9.       De rechtbank heeft [appellant] niet in deze berekening gevolgd. Beide methodes voor de berekening van waardedaling (calculator en CBS-index) gaan uit van gemiddelde verkoopprijzen en geven de waardeontwikkeling weer, zonder rekening te houden met de effecten van de aardbevingen, terwijl juist de bepaling van deze effecten cruciaal is voor de bepaling van de waardedaling. Deze effecten zijn door middel van de berekeningen van [appellant] niet te isoleren ten opzichte van andere waarde-drukkende én waarde-vermeerderende effecten. Daarmee kan geen betrouwbare berekening gemaakt worden van de waardedaling van de woning van [appellant]. Volgens de rechtbank heeft het Instituut op goede gronden geen aanleiding gezien om van het beleid af te wijken.
10.     De rechtbank heeft gelet daarop in het midden gelaten of de verkoopopbrengst van een andere woning in dezelfde straat een juist uitgangspunt vormt voor de door [appellant] gemaakte berekeningen.

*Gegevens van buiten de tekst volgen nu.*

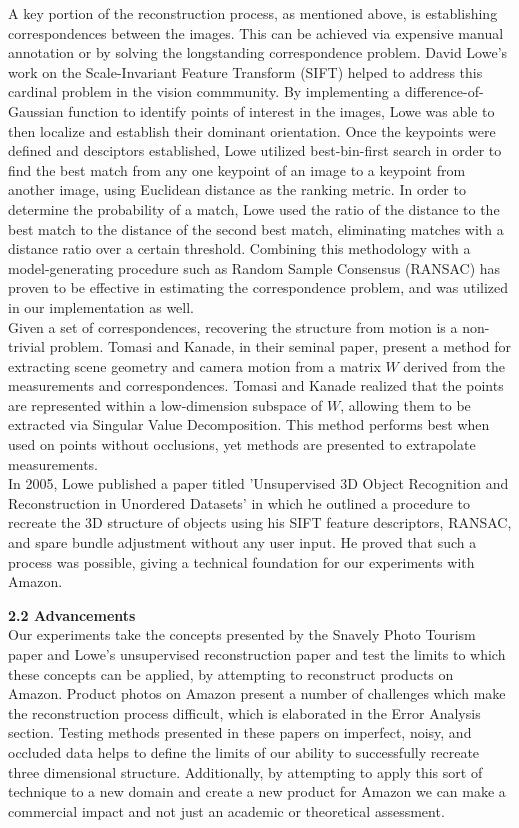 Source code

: \documentclass[12pt]{article}
\begin{document}
\begin{multicols}{2}
\indent A key portion of the reconstruction process, as mentioned above, is establishing correspondences between the images. This can be achieved via expensive manual annotation or by solving the longstanding correspondence problem. David Lowe's work on the Scale-Invariant Feature Transform (SIFT) helped to address this cardinal problem in the vision commmunity. By implementing a difference-of-Gaussian function to identify points of interest in the images, Lowe was able to then localize and establish their dominant orientation. Once the keypoints were defined and desciptors established, Lowe utilized best-bin-first search in order to find the best match from any one keypoint of an image to a keypoint from another image, using Euclidean distance as the ranking metric. In order to determine the probability of a match, Lowe used the ratio of the distance to the best match to the distance of the second best match, eliminating matches with a distance ratio over a certain threshold. Combining this methodology with a model-generating procedure such as Random Sample Consensus (RANSAC) has proven to be effective in estimating the correspondence problem, and was utilized in our implementation as well. \\
\indent Given a set of correspondences, recovering the structure from motion is a non-trivial problem. Tomasi and Kanade, in their seminal paper, present a method for extracting scene geometry and camera motion from a matrix $W$ derived from the measurements and correspondences. Tomasi and Kanade realized that the points are represented within a low-dimension subspace of $W$, allowing them to be extracted via Singular Value Decomposition. This method performs best when used on points without occlusions, yet methods are presented to extrapolate measurements. \\
\indent In 2005, Lowe published a paper titled 'Unsupervised 3D Object Recognition and Reconstruction in Unordered Datasets' in which he outlined a procedure to recreate the 3D structure of objects using his SIFT feature descriptors, RANSAC, and spare bundle adjustment without any user input. He proved that such a process was possible, giving a technical foundation for our experiments with Amazon. 

{\large \textbf{2.2 Advancements}}\\
Our experiments take the concepts presented by the Snavely Photo Tourism paper and Lowe's unsupervised reconstruction paper and test the limits to which these concepts can be applied, by attempting to reconstruct products on Amazon. Product photos on Amazon present a number of challenges which make the reconstruction process difficult, which is elaborated in the Error Analysis section. Testing methods presented in these papers on imperfect, noisy, and occluded data helps to define the limits of our ability to successfully recreate three dimensional structure. Additionally, by attempting to apply this sort of technique to a new domain and create a new product for Amazon we can make a commercial impact and not just an academic or theoretical assessment. \\


\end{multicols}
\end{document}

Dat geldt ook voor de peildatum van 31 december 2019.
11.     Verder heeft de rechtbank geoordeeld dat het Instituut mocht uitgaan van 1 januari 2019 als peildatum voor berekening van de waardedaling en de vaststelling van de waardedaling mocht begrenzen tot de vaste periode van 16 augustus 2012 tot 1 januari 2019.
12.     De rechtbank heeft het besluit van 9 juni 2021 vernietigd, omdat dat besluit eerst met de later gegeven aanvullende motivering toereikend is gemotiveerd. De rechtbank heeft aanleiding gezien de rechtsgevolgen in stand te laten, omdat het Instituut het motiveringsgebrek heeft hersteld.

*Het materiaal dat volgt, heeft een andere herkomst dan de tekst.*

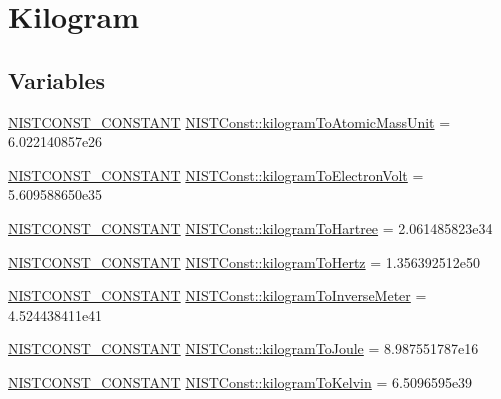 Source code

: \hypertarget{group___n_i_s_t_const-_kilogram}{}\section{Kilogram}
\label{group___n_i_s_t_const-_kilogram}
\subsection*{Variables}
\begin{DoxyCompactItemize}
\item 
\mbox{\hyperlink{group___n_i_s_t_const-_macros_ga2b0fc1d7452373f816175dd86ce26729}{N\+I\+S\+T\+C\+O\+N\+S\+T\+\_\+\+C\+O\+N\+S\+T\+A\+NT}} \mbox{\hyperlink{group___n_i_s_t_const-_kilogram_ga35f254bf103cee35787785371c8c87b9}{N\+I\+S\+T\+Const\+::kilogram\+To\+Atomic\+Mass\+Unit}} = 6.\+022140857e26
\item 
\mbox{\hyperlink{group___n_i_s_t_const-_macros_ga2b0fc1d7452373f816175dd86ce26729}{N\+I\+S\+T\+C\+O\+N\+S\+T\+\_\+\+C\+O\+N\+S\+T\+A\+NT}} \mbox{\hyperlink{group___n_i_s_t_const-_kilogram_gaf4c85de736c542b75e716d4331d7f324}{N\+I\+S\+T\+Const\+::kilogram\+To\+Electron\+Volt}} = 5.\+609588650e35
\item 
\mbox{\hyperlink{group___n_i_s_t_const-_macros_ga2b0fc1d7452373f816175dd86ce26729}{N\+I\+S\+T\+C\+O\+N\+S\+T\+\_\+\+C\+O\+N\+S\+T\+A\+NT}} \mbox{\hyperlink{group___n_i_s_t_const-_kilogram_ga86871a9bebdacc0ba4cc0cb499f6bdde}{N\+I\+S\+T\+Const\+::kilogram\+To\+Hartree}} = 2.\+061485823e34
\item 
\mbox{\hyperlink{group___n_i_s_t_const-_macros_ga2b0fc1d7452373f816175dd86ce26729}{N\+I\+S\+T\+C\+O\+N\+S\+T\+\_\+\+C\+O\+N\+S\+T\+A\+NT}} \mbox{\hyperlink{group___n_i_s_t_const-_kilogram_ga325ee7a73343aa0c17859614e9c312bd}{N\+I\+S\+T\+Const\+::kilogram\+To\+Hertz}} = 1.\+356392512e50
\item 
\mbox{\hyperlink{group___n_i_s_t_const-_macros_ga2b0fc1d7452373f816175dd86ce26729}{N\+I\+S\+T\+C\+O\+N\+S\+T\+\_\+\+C\+O\+N\+S\+T\+A\+NT}} \mbox{\hyperlink{group___n_i_s_t_const-_kilogram_gab05120ad69913df2e0ad5370c1d74d98}{N\+I\+S\+T\+Const\+::kilogram\+To\+Inverse\+Meter}} = 4.\+524438411e41
\item 
\mbox{\hyperlink{group___n_i_s_t_const-_macros_ga2b0fc1d7452373f816175dd86ce26729}{N\+I\+S\+T\+C\+O\+N\+S\+T\+\_\+\+C\+O\+N\+S\+T\+A\+NT}} \mbox{\hyperlink{group___n_i_s_t_const-_kilogram_ga68c270fa806d2f2704e80325a51962bb}{N\+I\+S\+T\+Const\+::kilogram\+To\+Joule}} = 8.\+987551787e16
\item 
\mbox{\hyperlink{group___n_i_s_t_const-_macros_ga2b0fc1d7452373f816175dd86ce26729}{N\+I\+S\+T\+C\+O\+N\+S\+T\+\_\+\+C\+O\+N\+S\+T\+A\+NT}} \mbox{\hyperlink{group___n_i_s_t_const-_kilogram_ga9af74a62fa2240b7454d7340d13bb885}{N\+I\+S\+T\+Const\+::kilogram\+To\+Kelvin}} = 6.\+5096595e39
\end{DoxyCompactItemize}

13.     De rechtbank heeft vastgesteld dat het Instituut de kosten voor juridische bijstand in bezwaar heeft vergoed. De overige kosten die [appellant] in bezwaar heeft gemaakt, betreffen de reis- en verblijfskosten. [appellant] heeft deze kosten gemaakt om een digitale hoorzitting bij te wonen en voor overleg met zijn gemachtigde. De rechtbank is van oordeel dat, nu het ging om het bijwonen van een digitale hoorzitting, dit geen kosten zijn die [appellant] in redelijkheid heeft moeten maken. De kosten voor het bezoeken van zijn advocaat komen niet in aanmerking voor vergoeding op grond van het Besluit proceskosten bestuursrecht.
Hoger beroep van [appellant]
14.     [appellant] handhaaft in hoger beroep zijn betoog dat de door het Instituut toegekende schadevergoeding voor waardedaling niet in de buurt komt van zijn werkelijke verlies. De rechtbank heeft volgens hem de feiten onjuist en onvolledig weergegeven en haar oordeel dat de waardedaling niet op grond van de door hem voorgestelde methodes hoeft te worden berekend, niet toereikend gemotiveerd. Volgens hem zijn de resultaten van de door hem voorgestelde berekeningen betrouwbaarder dan de berekeningen gebaseerd op het Atlas-model. Anders dan de rechtbank heeft geoordeeld, staat daaraan niet in de weg dat de berekeningen zijn gebaseerd op gemiddelde verkoopprijzen. Naar zijn mening kan alleen op die manier het waardeverlies door reputatieschade, veroorzaakt door aardbevingen, worden bepaald. [appellant] erkent dat de effecten van aardbevingen niet te isoleren zijn ten opzichte van andere waarde-drukkende of vermeerderende effecten, maar vindt dat dit niet aan hem kan worden tegengeworpen. Deze situatie is immers veroorzaakt door de NAM, aldus [appellant]. Ook miskent de rechtbank het belang en het doel van het gebruik van de CBS-index: het inzichtelijk maken van de waardeontwikkeling zonder de invloed van aardbevingen.
15.     [appellant] betoogt verder dat het model van Atlas niet door volledig onafhankelijke deskundigen is opgesteld, omdat niet is vastgesteld dat de opstellers van deze methode onafhankelijk zijn en waren van de NAM en de Staat. Ook heeft hij de onafhankelijkheid van de door het Instituut ingeschakelde adviescommissie bestreden. De rechtbank is hier ten onrechte niet op ingegaan en had in zijn betoog aanleiding moeten zien zelf een deskundige in te schakelen.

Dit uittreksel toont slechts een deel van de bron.